■ **Work to be completed**: Type out the listing below exactly. Pictures stay out of it.

****************

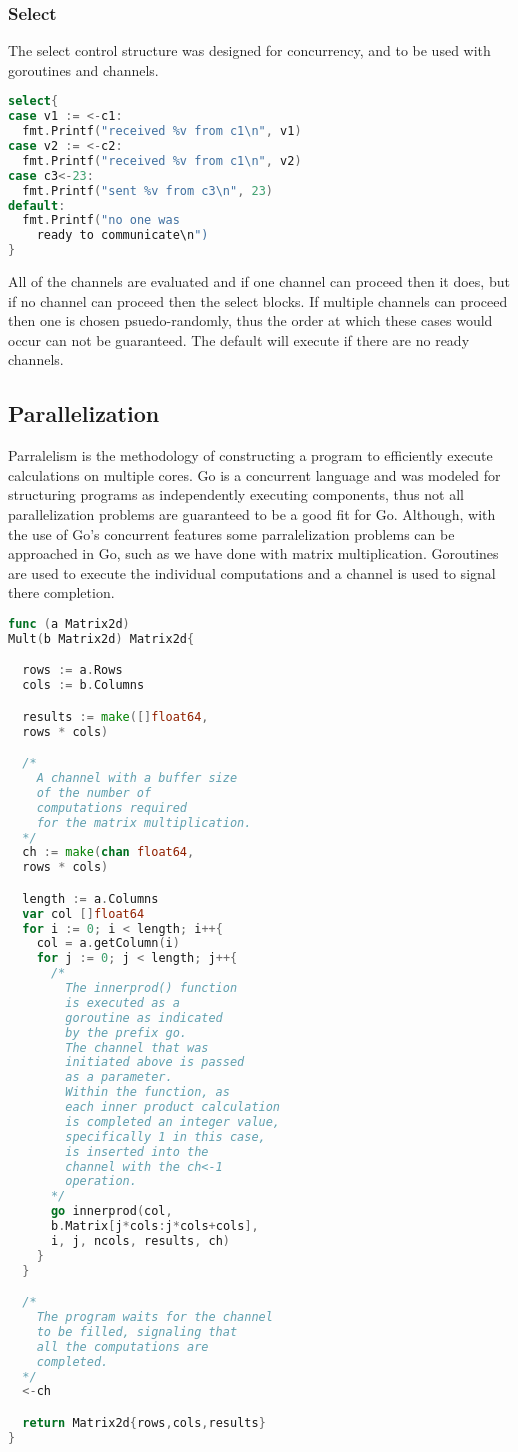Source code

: \subsubsection{Select}
The select control structure was designed for concurrency, and to be used with goroutines and channels. 
\begin{lstlisting}[language=Go]
select{
case v1 := <-c1:
  fmt.Printf("received %v from c1\n", v1)
case v2 := <-c2:
  fmt.Printf("received %v from c1\n", v2)
case c3<-23:
  fmt.Printf("sent %v from c3\n", 23)
default:
  fmt.Printf("no one was 
    ready to communicate\n")
}
\end{lstlisting}
All of the channels are evaluated and if one channel can proceed then it does, but if no channel can proceed then the select blocks. If multiple channels can proceed then one is chosen psuedo-randomly, thus the order at which these cases would occur can not be guaranteed. The default will execute if there are no ready channels.\cite{video:go-concurr-patterns}
\subsection{Parallelization}
Parralelism is the methodology of constructing a program to efficiently execute calculations on multiple cores. Go is a concurrent language and was modeled for structuring programs as independently executing components, thus not all parallelization problems are guaranteed to be a good fit for Go. Although, with the use of Go's concurrent features some parralelization problems can be approached in Go, such as we have done with matrix multiplication. Goroutines are used to execute the individual computations and a channel is used to signal there completion. \cite{website:go-lang-documentation}
\begin{lstlisting}[language=Go]
func (a Matrix2d) 
Mult(b Matrix2d) Matrix2d{

  rows := a.Rows
  cols := b.Columns

  results := make([]float64,
  rows * cols)

  /*
    A channel with a buffer size
    of the number of 
    computations required
    for the matrix multiplication.
  */
  ch := make(chan float64,
  rows * cols)

  length := a.Columns
  var col []float64
  for i := 0; i < length; i++{
    col = a.getColumn(i)
    for j := 0; j < length; j++{
      /*
        The innerprod() function
        is executed as a
        goroutine as indicated
        by the prefix go.
        The channel that was
        initiated above is passed
        as a parameter.
        Within the function, as
        each inner product calculation
        is completed an integer value,
        specifically 1 in this case,
        is inserted into the 
        channel with the ch<-1
        operation. 
      */
      go innerprod(col,
      b.Matrix[j*cols:j*cols+cols],
      i, j, ncols, results, ch)
    }
  }

  /*
    The program waits for the channel
    to be filled, signaling that
    all the computations are
    completed.
  */
  <-ch

  return Matrix2d{rows,cols,results}
}
\end{lstlisting}


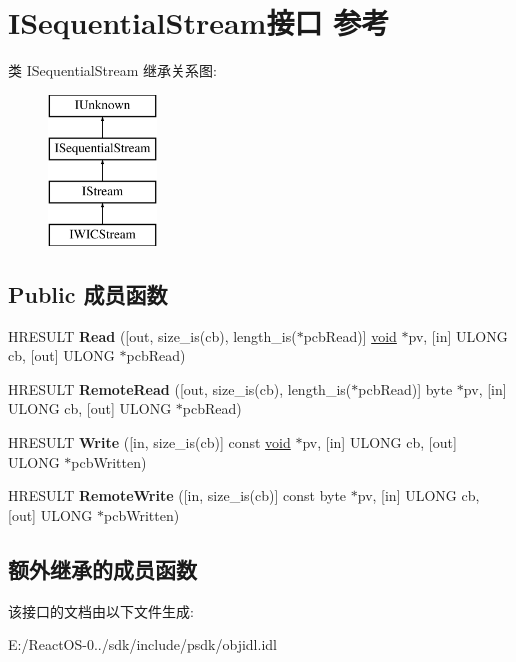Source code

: \hypertarget{interface_i_sequential_stream}{}\section{I\+Sequential\+Stream接口 参考}
\label{interface_i_sequential_stream}
类 I\+Sequential\+Stream 继承关系图\+:\begin{figure}[H]
\begin{center}
\leavevmode
\includegraphics[height=4.000000cm]{interface_i_sequential_stream}
\end{center}
\end{figure}
\subsection*{Public 成员函数}
\begin{DoxyCompactItemize}
\item 
\mbox{\label{interface_i_sequential_stream_ad98b96a50a10a93bb1a836b223b14ee0}} 
H\+R\+E\+S\+U\+LT {\bfseries Read} (\mbox{[}out, size\+\_\+is(cb), length\+\_\+is($\ast$pcb\+Read)\mbox{]} \hyperlink{interfacevoid}{void} $\ast$pv, \mbox{[}in\mbox{]} U\+L\+O\+NG cb, \mbox{[}out\mbox{]} U\+L\+O\+NG $\ast$pcb\+Read)
\item 
\mbox{\label{interface_i_sequential_stream_a1b1a5092724862ed498ff5827d86055f}} 
H\+R\+E\+S\+U\+LT {\bfseries Remote\+Read} (\mbox{[}out, size\+\_\+is(cb), length\+\_\+is($\ast$pcb\+Read)\mbox{]} byte $\ast$pv, \mbox{[}in\mbox{]} U\+L\+O\+NG cb, \mbox{[}out\mbox{]} U\+L\+O\+NG $\ast$pcb\+Read)
\item 
\mbox{\label{interface_i_sequential_stream_a97c7a8dc20f2212f14575ac1e1c3b01a}} 
H\+R\+E\+S\+U\+LT {\bfseries Write} (\mbox{[}in, size\+\_\+is(cb)\mbox{]} const \hyperlink{interfacevoid}{void} $\ast$pv, \mbox{[}in\mbox{]} U\+L\+O\+NG cb, \mbox{[}out\mbox{]} U\+L\+O\+NG $\ast$pcb\+Written)
\item 
\mbox{\label{interface_i_sequential_stream_a69582ff5c825794033f97800d83bf20a}} 
H\+R\+E\+S\+U\+LT {\bfseries Remote\+Write} (\mbox{[}in, size\+\_\+is(cb)\mbox{]} const byte $\ast$pv, \mbox{[}in\mbox{]} U\+L\+O\+NG cb, \mbox{[}out\mbox{]} U\+L\+O\+NG $\ast$pcb\+Written)
\end{DoxyCompactItemize}
\subsection*{额外继承的成员函数}


该接口的文档由以下文件生成\+:\begin{DoxyCompactItemize}
\item 
E\+:/\+React\+O\+S-\/0../sdk/include/psdk/objidl.\+idl\end{DoxyCompactItemize}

****************

■ **The completed task**:
Source code

: \subsubsection{Select}
The select control structure was designed for concurrency, and to be used with goroutines and channels. 
\begin{lstlisting}[language=Go]
select{
case v1 := <-c1:
  fmt.Printf("received %v from c1\n", v1)
case v2 := <-c2:
  fmt.Printf("received %v from c1\n", v2)
case c3<-23:
  fmt.Printf("sent %v from c3\n", 23)
default:
  fmt.Printf("no one was 
    ready to communicate\n")
}
\end{lstlisting}
All of the channels are evaluated and if one channel can proceed then it does, but if no channel can proceed then the select blocks. If multiple channels can proceed then one is chosen psuedo-randomly, thus the order at which these cases would occur can not be guaranteed. The default will execute if there are no ready channels.\cite{video:go-concurr-patterns}
\subsection{Parallelization}
Parralelism is the methodology of constructing a program to efficiently execute calculations on multiple cores. Go is a concurrent language and was modeled for structuring programs as independently executing components, thus not all parallelization problems are guaranteed to be a good fit for Go. Although, with the use of Go's concurrent features some parralelization problems can be approached in Go, such as we have done with matrix multiplication. Goroutines are used to execute the individual computations and a channel is used to signal there completion. \cite{website:go-lang-documentation}
\begin{lstlisting}[language=Go]
func (a Matrix2d) 
Mult(b Matrix2d) Matrix2d{

  rows := a.Rows
  cols := b.Columns

  results := make([]float64,
  rows * cols)

  /*
    A channel with a buffer size
    of the number of 
    computations required
    for the matrix multiplication.
  */
  ch := make(chan float64,
  rows * cols)

  length := a.Columns
  var col []float64
  for i := 0; i < length; i++{
    col = a.getColumn(i)
    for j := 0; j < length; j++{
      /*
        The innerprod() function
        is executed as a
        goroutine as indicated
        by the prefix go.
        The channel that was
        initiated above is passed
        as a parameter.
        Within the function, as
        each inner product calculation
        is completed an integer value,
        specifically 1 in this case,
        is inserted into the 
        channel with the ch<-1
        operation. 
      */
      go innerprod(col,
      b.Matrix[j*cols:j*cols+cols],
      i, j, ncols, results, ch)
    }
  }

  /*
    The program waits for the channel
    to be filled, signaling that
    all the computations are
    completed.
  */
  <-ch

  return Matrix2d{rows,cols,results}
}
\end{lstlisting}


Source code

: \hypertarget{interface_i_sequential_stream}{}\section{I\+Sequential\+Stream接口 参考}
\label{interface_i_sequential_stream}
类 I\+Sequential\+Stream 继承关系图\+:\begin{figure}[H]
\begin{center}
\leavevmode
\includegraphics[height=4.000000cm]{interface_i_sequential_stream}
\end{center}
\end{figure}
\subsection*{Public 成员函数}
\begin{DoxyCompactItemize}
\item 
\mbox{\label{interface_i_sequential_stream_ad98b96a50a10a93bb1a836b223b14ee0}} 
H\+R\+E\+S\+U\+LT {\bfseries Read} (\mbox{[}out, size\+\_\+is(cb), length\+\_\+is($\ast$pcb\+Read)\mbox{]} \hyperlink{interfacevoid}{void} $\ast$pv, \mbox{[}in\mbox{]} U\+L\+O\+NG cb, \mbox{[}out\mbox{]} U\+L\+O\+NG $\ast$pcb\+Read)
\item 
\mbox{\label{interface_i_sequential_stream_a1b1a5092724862ed498ff5827d86055f}} 
H\+R\+E\+S\+U\+LT {\bfseries Remote\+Read} (\mbox{[}out, size\+\_\+is(cb), length\+\_\+is($\ast$pcb\+Read)\mbox{]} byte $\ast$pv, \mbox{[}in\mbox{]} U\+L\+O\+NG cb, \mbox{[}out\mbox{]} U\+L\+O\+NG $\ast$pcb\+Read)
\item 
\mbox{\label{interface_i_sequential_stream_a97c7a8dc20f2212f14575ac1e1c3b01a}} 
H\+R\+E\+S\+U\+LT {\bfseries Write} (\mbox{[}in, size\+\_\+is(cb)\mbox{]} const \hyperlink{interfacevoid}{void} $\ast$pv, \mbox{[}in\mbox{]} U\+L\+O\+NG cb, \mbox{[}out\mbox{]} U\+L\+O\+NG $\ast$pcb\+Written)
\item 
\mbox{\label{interface_i_sequential_stream_a69582ff5c825794033f97800d83bf20a}} 
H\+R\+E\+S\+U\+LT {\bfseries Remote\+Write} (\mbox{[}in, size\+\_\+is(cb)\mbox{]} const byte $\ast$pv, \mbox{[}in\mbox{]} U\+L\+O\+NG cb, \mbox{[}out\mbox{]} U\+L\+O\+NG $\ast$pcb\+Written)
\end{DoxyCompactItemize}
\subsection*{额外继承的成员函数}


该接口的文档由以下文件生成\+:\begin{DoxyCompactItemize}
\item 
E\+:/\+React\+O\+S-\/0../sdk/include/psdk/objidl.\+idl\end{DoxyCompactItemize}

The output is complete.